If Branches Have Clear Parent/Child Relationships
If your developers do not follow best practices and your branches are littered with those stupid merges created by git pull
(or an equivalent operation), but you have clear parent/child branch relationships, then writing a script to perform the following algorithm may work for you:
Find all commits reachable from the branch of interest excluding all commits from its parent branch, its parent's parent branch, its parent's parent's branch, etc., and save the results. For example:
git rev-list master..branch1 >commit-list
Do the same for all child, grandchild, etc. branches of the branch of interest. For example, assuming branch2
is considered to be a child of branch1
:
git rev-list ^master ^branch1 branch2 >commits-to-filter-out
Filter out the results of step #2 from the results of step #1. For example:
grep -Fv -f commits-to-filter-out commit-list
The trouble with this approach is that once a child branch is merged into its parent, those commits are considered to be part of the parent even if development on the child branch continues.
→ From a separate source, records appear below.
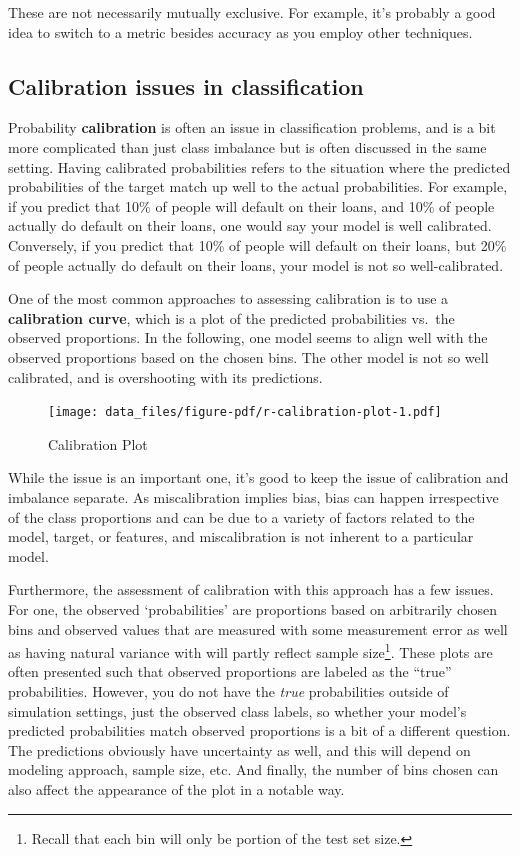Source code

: \documentclass[
  letterpaper,
]{krantz}
\begin{document}
These are not necessarily mutually exclusive. For example, it's probably
a good idea to switch to a metric besides accuracy as you employ other
techniques.

\subsection{Calibration issues in
classification}\label{calibration-issues-in-classification}

Probability \textbf{calibration} is often an issue in classification
problems, and is a bit more complicated than just class imbalance but is
often discussed in the same setting. Having calibrated probabilities
refers to the situation where the predicted probabilities of the target
match up well to the actual probabilities. For example, if you predict
that 10\% of people will default on their loans, and 10\% of people
actually do default on their loans, one would say your model is well
calibrated. Conversely, if you predict that 10\% of people will default
on their loans, but 20\% of people actually do default on their loans,
your model is not so well-calibrated.

One of the most common approaches to assessing calibration is to use a
\textbf{calibration curve}, which is a plot of the predicted
probabilities vs.~the observed proportions. In the following, one model
seems to align well with the observed proportions based on the chosen
bins. The other model is not so well calibrated, and is overshooting
with its predictions.

\begin{figure}

{\centering \texttt{[image: data\_files/figure-pdf/r-calibration-plot-1.pdf]}

}

\caption{Calibration Plot}

\end{figure}

While the issue is an important one, it's good to keep the issue of
calibration and imbalance separate. As miscalibration implies bias, bias
can happen irrespective of the class proportions and can be due to a
variety of factors related to the model, target, or features, and
miscalibration is not inherent to a particular model.

Furthermore, the assessment of calibration with this approach has a few
issues. For one, the observed `probabilities' are proportions based on
arbitrarily chosen bins and observed values that are measured with some
measurement error as well as having natural variance with will partly
reflect sample size\footnote{Recall that each bin will only be portion
  of the test set size.}. These plots are often presented such that
observed proportions are labeled as the ``true'' probabilities. However,
you do not have the \emph{true} probabilities outside of simulation
settings, just the observed class labels, so whether your model's
predicted probabilities match observed proportions is a bit of a
different question. The predictions obviously have uncertainty as well,
and this will depend on modeling approach, sample size, etc. And
finally, the number of bins chosen can also affect the appearance of the
plot in a notable way.
\end{document}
Although this makes sense semantically, it does not produce the result you say you want.
Some Best Practices
Here are some best practices to make this particular problem easier to solve in the future. Most if not all of these can be enforced via clever use of hooks in the shared repository.
- Only one task per branch. Multiple tasks are prohibited.
- NEVER permit development to continue on a child branch once it has been merged to its parent. Merging implies that a task is done, end of story. Answers to anticipated questions:
- Q: What if I discover a bug in the child branch? A: Start a new branch off of the parent. Do NOT continue development on the child branch.
- Q: What if the new feature isn't done yet? A: Then why did you merge the branch? Perhaps you merged a complete subtask; if so, the remaining subtasks should go on their own branches off of the parent branch. Do NOT continue development on the child branch.
- Forbid the use of
git pull
- A child branch must not be merged into its parent unless all of its children branches have been merged into it.
- If the branch does not have any children branches, consider rebasing it onto the parent branch before merging with
--no-ff
. If it does have children branches, you can still rebase, but please preserve the --no-ff
merges of the children branches (this is trickier than it should be).
- Merge the parent branch into the child branch frequently to make merge conflicts easier to resolve.
- Avoid merging a grandparent branch directly into its grandchild branch—merge into the child first, then merge the child into the grandchild.
If all of your developers follow these rules, then a simple:
git rev-list --first-parent --no-merges parent-branch..child-branch
is all you need to see the commits that were made on that branch minus the commits made on its children branches.